What we have here is failure to integrate…

If there’s two learnings from my experiences trip-sitting for people on high dose psychedelics, it’s that our inner world is both infinitely mysterious, and that most of the healing is post-ceremony.

With all the recent hype around psychedelics due to the shifting public attitude, there have cropped up a litany of “experts” who have classes, certifications, and 6-week online courses full of rules and various propositions about what they absolutely know does and does not work.

In a culture that always rushes toward the next great pill, psychedelics have re-emerged to play right into the hand of this “fix me over the weekend” mentality.

Obsessions with “life-hacking” and “bio-hacking” and various other hack, slash, chop, approaches to quickly get the “optimum results” and “enhanced performance” have flooded the collective conversation.

I suppose that’s what happens when you combine a culture that has lost its soul with free-market capitalism and a healthcare system that hails chemical Messiahs for everything we don’t want to feel.

It’s no secret that I’m a big believer in psychedelics for spiritual growth, for physical healing, and for intellectual expansion. But I also don’t buy into a lot of the hype that seems to equate drug induced transcendence with psychological maturity.

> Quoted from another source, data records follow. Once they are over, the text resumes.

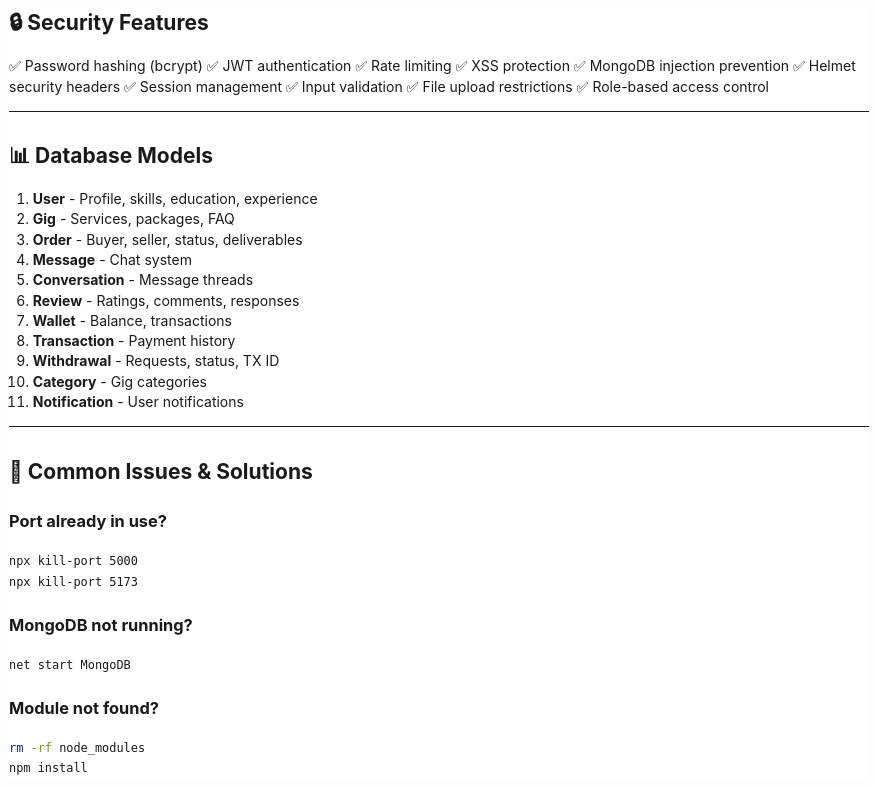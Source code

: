 
## 🔒 Security Features

✅ Password hashing (bcrypt)
✅ JWT authentication
✅ Rate limiting
✅ XSS protection
✅ MongoDB injection prevention
✅ Helmet security headers
✅ Session management
✅ Input validation
✅ File upload restrictions
✅ Role-based access control

---

## 📊 Database Models

1. **User** - Profile, skills, education, experience
2. **Gig** - Services, packages, FAQ
3. **Order** - Buyer, seller, status, deliverables
4. **Message** - Chat system
5. **Conversation** - Message threads
6. **Review** - Ratings, comments, responses
7. **Wallet** - Balance, transactions
8. **Transaction** - Payment history
9. **Withdrawal** - Requests, status, TX ID
10. **Category** - Gig categories
11. **Notification** - User notifications

---

## 🚨 Common Issues & Solutions

### Port already in use?
```bash
npx kill-port 5000
npx kill-port 5173
```

### MongoDB not running?
```bash
net start MongoDB
```

### Module not found?
```bash
rm -rf node_modules
npm install
```
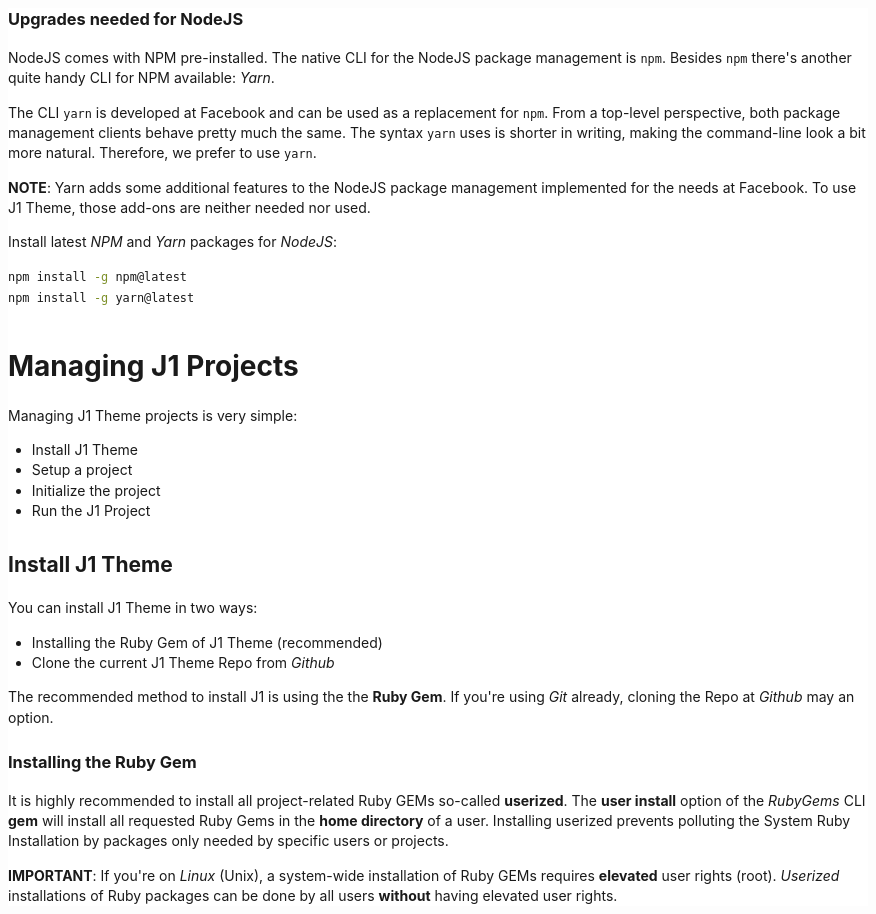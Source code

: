 ### Upgrades needed for NodeJS

NodeJS comes with NPM pre-installed. The native CLI for the NodeJS package
management is `npm`. Besides `npm` there's another quite handy CLI for NPM
available: *Yarn*.

The CLI `yarn` is developed at Facebook and can be used as a replacement
for `npm`. From a top-level perspective, both package management clients
behave pretty much the same. The syntax `yarn` uses is shorter in writing,
making the command-line look a bit more natural. Therefore, we prefer to
use `yarn`.

**NOTE**: Yarn adds some additional features to the NodeJS package
management implemented for the needs at Facebook. To use J1 Theme, those
add-ons are neither needed nor used.

Install latest *NPM* and *Yarn* packages for *NodeJS*:

``` sh
npm install -g npm@latest
npm install -g yarn@latest
```

# Managing J1 Projects

Managing J1 Theme projects is very simple:

* Install J1 Theme
* Setup a project
* Initialize the project
* Run the J1 Project

## Install J1 Theme

You can install J1 Theme in two ways:

* Installing the Ruby Gem of J1 Theme (recommended)
* Clone the current J1 Theme Repo from *Github*

The recommended method to install J1 is using the the **Ruby Gem**.
If you're using *Git* already, cloning the Repo at *Github* may an
option.

### Installing the Ruby Gem

It is highly recommended to install all project-related Ruby GEMs so-called
**userized**. The **user install** option of the *RubyGems* CLI **gem** will
install all requested Ruby Gems in the **home directory** of a user.
Installing userized prevents polluting the System Ruby Installation by
packages only needed by specific users or projects.

**IMPORTANT**: If you're on *Linux* (Unix), a system-wide installation of
Ruby GEMs requires **elevated** user rights (root). *Userized* installations
of Ruby packages can be done by all users **without** having elevated
user rights.
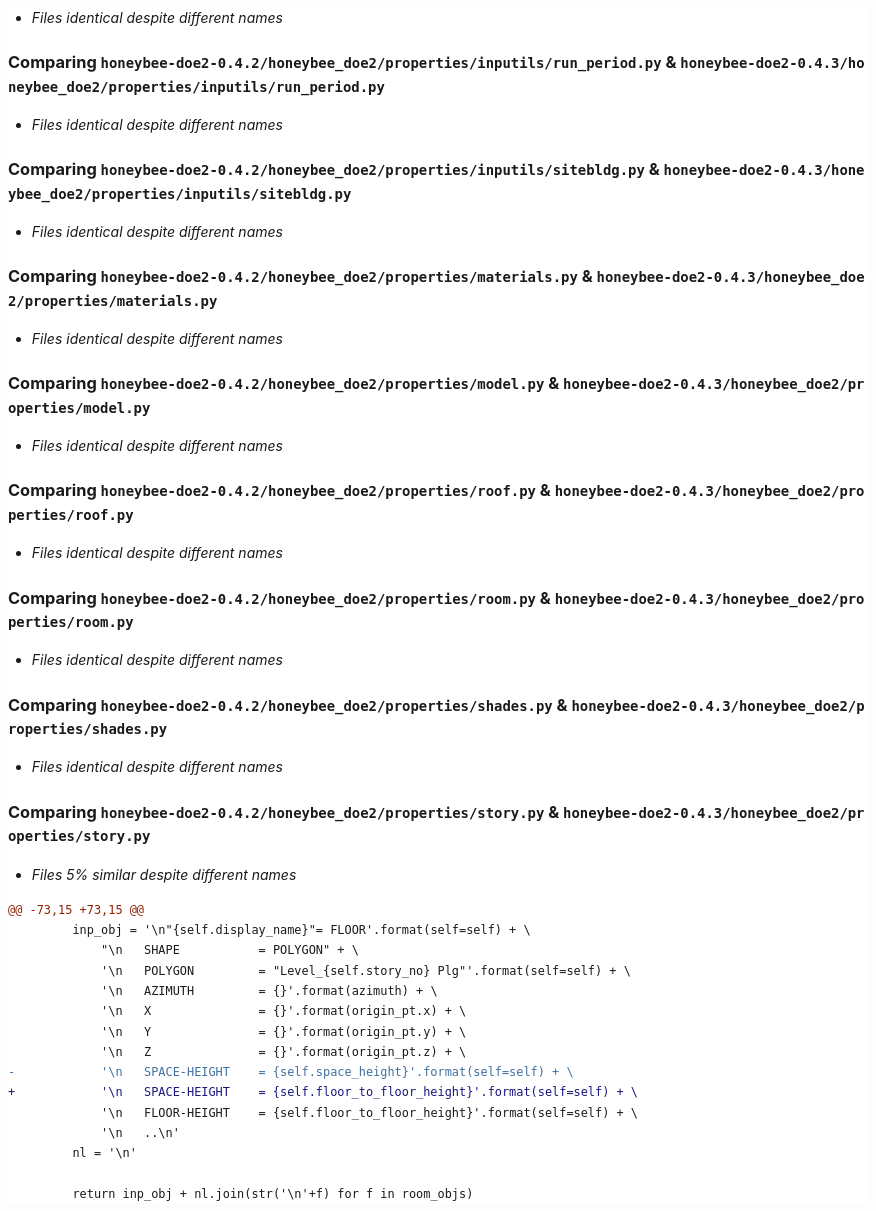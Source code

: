  * *Files identical despite different names*

### Comparing `honeybee-doe2-0.4.2/honeybee_doe2/properties/inputils/run_period.py` & `honeybee-doe2-0.4.3/honeybee_doe2/properties/inputils/run_period.py`

 * *Files identical despite different names*

### Comparing `honeybee-doe2-0.4.2/honeybee_doe2/properties/inputils/sitebldg.py` & `honeybee-doe2-0.4.3/honeybee_doe2/properties/inputils/sitebldg.py`

 * *Files identical despite different names*

### Comparing `honeybee-doe2-0.4.2/honeybee_doe2/properties/materials.py` & `honeybee-doe2-0.4.3/honeybee_doe2/properties/materials.py`

 * *Files identical despite different names*

### Comparing `honeybee-doe2-0.4.2/honeybee_doe2/properties/model.py` & `honeybee-doe2-0.4.3/honeybee_doe2/properties/model.py`

 * *Files identical despite different names*

### Comparing `honeybee-doe2-0.4.2/honeybee_doe2/properties/roof.py` & `honeybee-doe2-0.4.3/honeybee_doe2/properties/roof.py`

 * *Files identical despite different names*

### Comparing `honeybee-doe2-0.4.2/honeybee_doe2/properties/room.py` & `honeybee-doe2-0.4.3/honeybee_doe2/properties/room.py`

 * *Files identical despite different names*

### Comparing `honeybee-doe2-0.4.2/honeybee_doe2/properties/shades.py` & `honeybee-doe2-0.4.3/honeybee_doe2/properties/shades.py`

 * *Files identical despite different names*

### Comparing `honeybee-doe2-0.4.2/honeybee_doe2/properties/story.py` & `honeybee-doe2-0.4.3/honeybee_doe2/properties/story.py`

 * *Files 5% similar despite different names*

```diff
@@ -73,15 +73,15 @@
         inp_obj = '\n"{self.display_name}"= FLOOR'.format(self=self) + \
             "\n   SHAPE           = POLYGON" + \
             '\n   POLYGON         = "Level_{self.story_no} Plg"'.format(self=self) + \
             '\n   AZIMUTH         = {}'.format(azimuth) + \
             '\n   X               = {}'.format(origin_pt.x) + \
             '\n   Y               = {}'.format(origin_pt.y) + \
             '\n   Z               = {}'.format(origin_pt.z) + \
-            '\n   SPACE-HEIGHT    = {self.space_height}'.format(self=self) + \
+            '\n   SPACE-HEIGHT    = {self.floor_to_floor_height}'.format(self=self) + \
             '\n   FLOOR-HEIGHT    = {self.floor_to_floor_height}'.format(self=self) + \
             '\n   ..\n'
         nl = '\n'
 
         return inp_obj + nl.join(str('\n'+f) for f in room_objs)
```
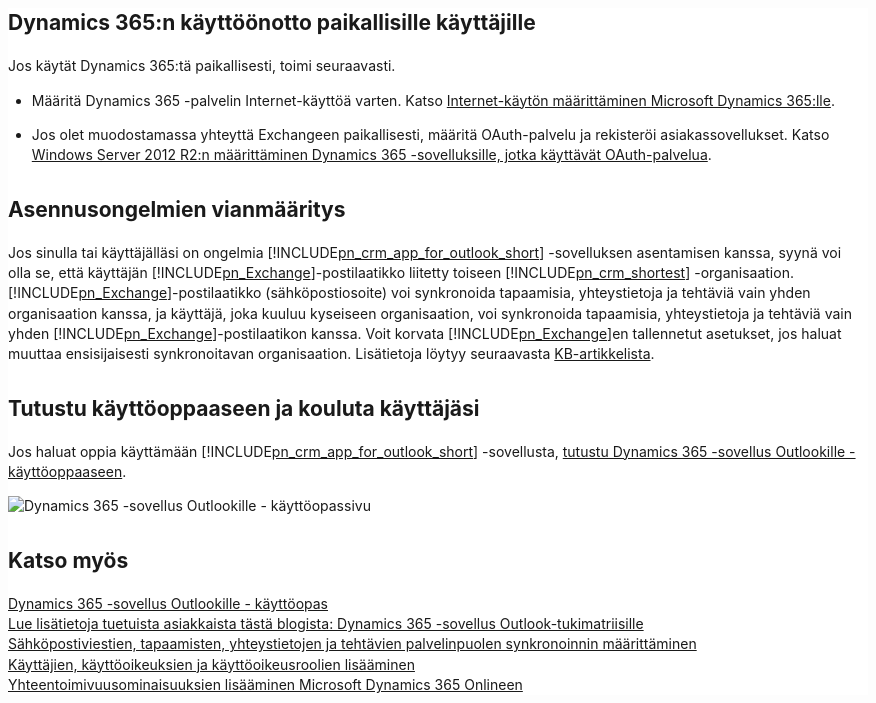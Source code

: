 <a name="BKMK_DeployOnprem"></a>   
## <a name="to-deploy-to-dynamics-365-on-premises-users"></a>Dynamics 365:n käyttöönotto paikallisille käyttäjille  
 Jos käytät Dynamics 365:tä paikallisesti, toimi seuraavasti.  
  
-   Määritä Dynamics 365 -palvelin Internet-käyttöä varten. Katso [Internet-käytön määrittäminen Microsoft Dynamics 365:lle](https://technet.microsoft.com/library/dn609803.aspx).  
  
-   Jos olet muodostamassa yhteyttä Exchangeen paikallisesti, määritä OAuth-palvelu ja rekisteröi asiakassovellukset. Katso [Windows Server 2012 R2:n määrittäminen Dynamics 365 -sovelluksille, jotka käyttävät OAuth-palvelua](https://technet.microsoft.com/library/hh699726.aspx).  
  
<a name="BKMK_Troubleshoot"></a>   
## <a name="troubleshooting-installation-problems"></a>Asennusongelmien vianmääritys  
 Jos sinulla tai käyttäjälläsi on ongelmia [!INCLUDE[pn_crm_app_for_outlook_short](../includes/pn-crm-app-for-outlook-short.md)] -sovelluksen asentamisen kanssa, syynä voi olla se, että käyttäjän [!INCLUDE[pn_Exchange](../includes/pn-exchange.md)]-postilaatikko liitetty toiseen [!INCLUDE[pn_crm_shortest](../includes/pn-crm-shortest.md)] -organisaation. [!INCLUDE[pn_Exchange](../includes/pn-exchange.md)]-postilaatikko (sähköpostiosoite) voi synkronoida tapaamisia, yhteystietoja ja tehtäviä vain yhden organisaation kanssa, ja käyttäjä, joka kuuluu kyseiseen organisaation, voi synkronoida tapaamisia, yhteystietoja ja tehtäviä vain yhden [!INCLUDE[pn_Exchange](../includes/pn-exchange.md)]-postilaatikon kanssa.  Voit korvata [!INCLUDE[pn_Exchange](../includes/pn-exchange.md)]en tallennetut asetukset, jos haluat muuttaa ensisijaisesti synkronoitavan organisaation. Lisätietoja löytyy seuraavasta [KB-artikkelista](https://support.microsoft.com/en-gb/help/3211627/incomingemailrejected-error-when-attempting-to-install-dynamics-365-app-for-outlook).  
  
<a name="BKMK_Explore"></a>   
## <a name="explore-the-users-guide-and-train-your-users"></a>Tutustu käyttöoppaaseen ja kouluta käyttäjäsi  
 Jos haluat oppia käyttämään [!INCLUDE[pn_crm_app_for_outlook_short](../includes/pn-crm-app-for-outlook-short.md)] -sovellusta, [tutustu Dynamics 365 -sovellus Outlookille - käyttöoppaaseen](http://go.microsoft.com/fwlink/p/?LinkID=613099).  
  
 ![Dynamics 365 -sovellus Outlookille - käyttöopassivu](media/dynamics-365-app-for-outlook-user-s-guide-page.png "Dynamics 365 -sovellus Outlookille - käyttöopassivu")  
  
## <a name="see-also"></a>Katso myös  
 [Dynamics 365 -sovellus Outlookille - käyttöopas](http://go.microsoft.com/fwlink/p/?LinkID=613099)   
 [Lue lisätietoja tuetuista asiakkaista tästä blogista: Dynamics 365 -sovellus Outlook-tukimatriisille](https://blogs.msdn.microsoft.com/crm/2016/12/13/dynamics-365-app-for-outlook-support-matrix/)   
 [Sähköpostiviestien, tapaamisten, yhteystietojen ja tehtävien palvelinpuolen synkronoinnin määrittäminen](../Topic/Set%20up%20server-side%20synchronization%20of%20email,%20appointments,%20contacts,%20and%20tasks.md)   
 [Käyttäjien, käyttöoikeuksien ja käyttöoikeusroolien lisääminen](http://msdn.microsoft.com/en-us/23612155-f92d-4871-a109-186419d5c19d)   
 [Yhteentoimivuusominaisuuksien lisääminen Microsoft Dynamics 365 Onlineen](../DocSets/CRMIGv9_Admin/Toc/Add%20interoperation%20features%20to%20Microsoft%20Dynamics%20365%20\(online\).md)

These medicines are powerful and it needs to be said more often that some people will get WORSE on psychedelics, not better. Especially those who would rather go crush themselves in Peru for a week straight of ayahuasca ceremony rather than stay home and address the issues staring them in the face at their own dinner table.

There are way too many folks who dissolve into the Godhead for 6 hours on a few tabs of LSD and then wonder why all their relationships still suck. These disconnects are all screaming the same thing;

FAILURE TO INTEGRATE!!

Yes, the largest world yet unexplored is the inner universe, but there is a huge difference between flying over a country and actually moving there. To relocate requires a grounded plan of action broken into smaller steps and some accountability and support to make it happen. This work may not be sexy or fast or “optimized” but it’s the only way I’ve seen that transforms “flashes of illumination into abiding light.”